> The problem:
Below is a block of records; please copy all of them exactly.

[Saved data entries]

================================

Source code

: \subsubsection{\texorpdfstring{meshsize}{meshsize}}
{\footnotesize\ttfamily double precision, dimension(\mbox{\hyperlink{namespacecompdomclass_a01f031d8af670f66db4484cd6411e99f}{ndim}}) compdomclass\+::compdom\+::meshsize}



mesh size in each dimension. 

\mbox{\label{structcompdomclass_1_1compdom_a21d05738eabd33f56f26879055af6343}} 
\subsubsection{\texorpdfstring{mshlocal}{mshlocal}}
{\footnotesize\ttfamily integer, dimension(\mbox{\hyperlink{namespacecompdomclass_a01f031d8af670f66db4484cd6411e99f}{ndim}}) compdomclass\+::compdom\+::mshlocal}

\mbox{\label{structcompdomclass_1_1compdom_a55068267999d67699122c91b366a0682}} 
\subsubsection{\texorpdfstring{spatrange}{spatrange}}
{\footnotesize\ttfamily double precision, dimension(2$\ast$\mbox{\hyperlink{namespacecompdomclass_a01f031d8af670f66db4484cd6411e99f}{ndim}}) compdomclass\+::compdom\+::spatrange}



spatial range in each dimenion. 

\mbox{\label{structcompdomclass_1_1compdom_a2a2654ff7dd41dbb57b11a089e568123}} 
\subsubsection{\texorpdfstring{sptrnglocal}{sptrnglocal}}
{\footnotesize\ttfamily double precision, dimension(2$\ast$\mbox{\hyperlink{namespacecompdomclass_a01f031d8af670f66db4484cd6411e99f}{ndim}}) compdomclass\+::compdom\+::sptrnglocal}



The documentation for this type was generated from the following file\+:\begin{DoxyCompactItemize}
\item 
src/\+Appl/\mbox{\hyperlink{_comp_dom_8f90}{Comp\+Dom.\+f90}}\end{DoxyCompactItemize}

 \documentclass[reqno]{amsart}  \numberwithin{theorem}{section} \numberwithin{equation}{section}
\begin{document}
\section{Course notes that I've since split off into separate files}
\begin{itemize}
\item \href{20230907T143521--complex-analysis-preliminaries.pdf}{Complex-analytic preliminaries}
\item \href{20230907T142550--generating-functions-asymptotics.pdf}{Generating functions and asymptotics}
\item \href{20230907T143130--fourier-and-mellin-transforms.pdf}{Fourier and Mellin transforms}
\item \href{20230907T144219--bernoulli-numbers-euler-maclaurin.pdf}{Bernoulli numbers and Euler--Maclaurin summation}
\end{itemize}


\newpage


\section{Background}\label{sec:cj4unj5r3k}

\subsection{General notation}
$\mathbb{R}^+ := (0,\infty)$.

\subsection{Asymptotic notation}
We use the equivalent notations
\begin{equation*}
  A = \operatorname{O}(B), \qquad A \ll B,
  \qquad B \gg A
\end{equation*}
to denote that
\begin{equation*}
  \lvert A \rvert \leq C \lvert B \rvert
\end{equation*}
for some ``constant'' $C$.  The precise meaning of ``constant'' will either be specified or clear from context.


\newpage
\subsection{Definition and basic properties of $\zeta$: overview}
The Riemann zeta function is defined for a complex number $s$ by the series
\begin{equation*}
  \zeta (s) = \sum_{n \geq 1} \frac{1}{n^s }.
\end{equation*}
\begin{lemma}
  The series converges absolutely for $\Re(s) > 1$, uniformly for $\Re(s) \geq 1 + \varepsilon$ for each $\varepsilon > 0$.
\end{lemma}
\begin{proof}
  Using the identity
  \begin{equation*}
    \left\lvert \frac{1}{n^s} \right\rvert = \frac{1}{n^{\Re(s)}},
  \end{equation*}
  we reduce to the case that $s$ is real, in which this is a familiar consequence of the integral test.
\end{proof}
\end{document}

================================

> Your solution:
Source code

: \subsubsection{\texorpdfstring{meshsize}{meshsize}}
{\footnotesize\ttfamily double precision, dimension(\mbox{\hyperlink{namespacecompdomclass_a01f031d8af670f66db4484cd6411e99f}{ndim}}) compdomclass\+::compdom\+::meshsize}



mesh size in each dimension. 

\mbox{\label{structcompdomclass_1_1compdom_a21d05738eabd33f56f26879055af6343}} 
\subsubsection{\texorpdfstring{mshlocal}{mshlocal}}
{\footnotesize\ttfamily integer, dimension(\mbox{\hyperlink{namespacecompdomclass_a01f031d8af670f66db4484cd6411e99f}{ndim}}) compdomclass\+::compdom\+::mshlocal}

\mbox{\label{structcompdomclass_1_1compdom_a55068267999d67699122c91b366a0682}} 
\subsubsection{\texorpdfstring{spatrange}{spatrange}}
{\footnotesize\ttfamily double precision, dimension(2$\ast$\mbox{\hyperlink{namespacecompdomclass_a01f031d8af670f66db4484cd6411e99f}{ndim}}) compdomclass\+::compdom\+::spatrange}



spatial range in each dimenion. 

\mbox{\label{structcompdomclass_1_1compdom_a2a2654ff7dd41dbb57b11a089e568123}} 
\subsubsection{\texorpdfstring{sptrnglocal}{sptrnglocal}}
{\footnotesize\ttfamily double precision, dimension(2$\ast$\mbox{\hyperlink{namespacecompdomclass_a01f031d8af670f66db4484cd6411e99f}{ndim}}) compdomclass\+::compdom\+::sptrnglocal}



The documentation for this type was generated from the following file\+:\begin{DoxyCompactItemize}
\item 
src/\+Appl/\mbox{\hyperlink{_comp_dom_8f90}{Comp\+Dom.\+f90}}\end{DoxyCompactItemize}

 \documentclass[reqno]{amsart}  \numberwithin{theorem}{section} \numberwithin{equation}{section}
\begin{document}
\section{Course notes that I've since split off into separate files}
\begin{itemize}
\item \href{20230907T143521--complex-analysis-preliminaries.pdf}{Complex-analytic preliminaries}
\item \href{20230907T142550--generating-functions-asymptotics.pdf}{Generating functions and asymptotics}
\item \href{20230907T143130--fourier-and-mellin-transforms.pdf}{Fourier and Mellin transforms}
\item \href{20230907T144219--bernoulli-numbers-euler-maclaurin.pdf}{Bernoulli numbers and Euler--Maclaurin summation}
\end{itemize}


\newpage


\section{Background}\label{sec:cj4unj5r3k}

\subsection{General notation}
$\mathbb{R}^+ := (0,\infty)$.

\subsection{Asymptotic notation}
We use the equivalent notations
\begin{equation*}
  A = \operatorname{O}(B), \qquad A \ll B,
  \qquad B \gg A
\end{equation*}
to denote that
\begin{equation*}
  \lvert A \rvert \leq C \lvert B \rvert
\end{equation*}
for some ``constant'' $C$.  The precise meaning of ``constant'' will either be specified or clear from context.


\newpage
\subsection{Definition and basic properties of $\zeta$: overview}
The Riemann zeta function is defined for a complex number $s$ by the series
\begin{equation*}
  \zeta (s) = \sum_{n \geq 1} \frac{1}{n^s }.
\end{equation*}
\begin{lemma}
  The series converges absolutely for $\Re(s) > 1$, uniformly for $\Re(s) \geq 1 + \varepsilon$ for each $\varepsilon > 0$.
\end{lemma}
\begin{proof}
  Using the identity
  \begin{equation*}
    \left\lvert \frac{1}{n^s} \right\rvert = \frac{1}{n^{\Re(s)}},
  \end{equation*}
  we reduce to the case that $s$ is real, in which this is a familiar consequence of the integral test.
\end{proof}
\end{document}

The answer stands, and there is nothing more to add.